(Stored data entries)
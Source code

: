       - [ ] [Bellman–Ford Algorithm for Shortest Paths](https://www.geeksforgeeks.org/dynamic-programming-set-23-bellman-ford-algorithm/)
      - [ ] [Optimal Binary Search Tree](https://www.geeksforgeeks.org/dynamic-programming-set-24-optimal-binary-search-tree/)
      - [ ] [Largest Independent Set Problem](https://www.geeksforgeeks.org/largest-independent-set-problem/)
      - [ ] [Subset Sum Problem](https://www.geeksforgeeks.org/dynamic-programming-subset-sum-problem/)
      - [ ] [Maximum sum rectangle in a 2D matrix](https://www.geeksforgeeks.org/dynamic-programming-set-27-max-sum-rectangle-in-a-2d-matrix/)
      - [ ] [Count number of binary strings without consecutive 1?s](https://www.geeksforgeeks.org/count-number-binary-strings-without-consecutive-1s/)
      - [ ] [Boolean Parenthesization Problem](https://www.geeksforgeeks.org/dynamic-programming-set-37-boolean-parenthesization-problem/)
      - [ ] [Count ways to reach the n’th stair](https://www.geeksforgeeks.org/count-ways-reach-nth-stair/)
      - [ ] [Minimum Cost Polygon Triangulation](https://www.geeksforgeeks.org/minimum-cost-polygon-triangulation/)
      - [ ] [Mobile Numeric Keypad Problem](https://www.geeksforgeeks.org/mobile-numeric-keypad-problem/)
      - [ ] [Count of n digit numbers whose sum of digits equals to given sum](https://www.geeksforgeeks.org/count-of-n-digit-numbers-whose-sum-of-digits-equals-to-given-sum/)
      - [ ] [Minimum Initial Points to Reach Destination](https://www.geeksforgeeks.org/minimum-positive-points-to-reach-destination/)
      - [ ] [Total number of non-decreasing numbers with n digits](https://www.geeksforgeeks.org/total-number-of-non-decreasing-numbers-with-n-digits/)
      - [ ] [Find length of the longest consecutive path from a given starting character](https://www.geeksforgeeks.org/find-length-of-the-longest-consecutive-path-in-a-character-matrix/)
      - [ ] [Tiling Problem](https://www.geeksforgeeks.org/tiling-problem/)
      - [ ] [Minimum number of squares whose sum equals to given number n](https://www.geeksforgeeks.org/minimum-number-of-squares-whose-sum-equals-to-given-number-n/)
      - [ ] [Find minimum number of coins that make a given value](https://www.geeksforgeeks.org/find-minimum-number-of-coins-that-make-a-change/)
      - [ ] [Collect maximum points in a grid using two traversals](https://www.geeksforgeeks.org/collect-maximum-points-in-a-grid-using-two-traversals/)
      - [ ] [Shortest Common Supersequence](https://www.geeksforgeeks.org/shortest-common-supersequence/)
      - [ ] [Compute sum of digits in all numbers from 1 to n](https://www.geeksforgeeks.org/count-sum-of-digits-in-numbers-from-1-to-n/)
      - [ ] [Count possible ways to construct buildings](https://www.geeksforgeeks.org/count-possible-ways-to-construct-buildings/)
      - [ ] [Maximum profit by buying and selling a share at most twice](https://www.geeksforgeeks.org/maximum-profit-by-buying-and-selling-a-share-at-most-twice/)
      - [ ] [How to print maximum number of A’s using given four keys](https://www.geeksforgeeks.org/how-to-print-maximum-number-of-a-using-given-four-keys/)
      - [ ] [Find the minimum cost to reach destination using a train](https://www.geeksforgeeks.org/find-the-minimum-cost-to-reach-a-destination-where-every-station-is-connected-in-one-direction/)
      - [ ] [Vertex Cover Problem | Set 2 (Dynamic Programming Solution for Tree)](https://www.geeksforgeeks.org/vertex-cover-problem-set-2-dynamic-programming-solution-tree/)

:: What you have to do ::
Please give only the number of lines above that contain "binary".

:: Answer to this exercise ::
2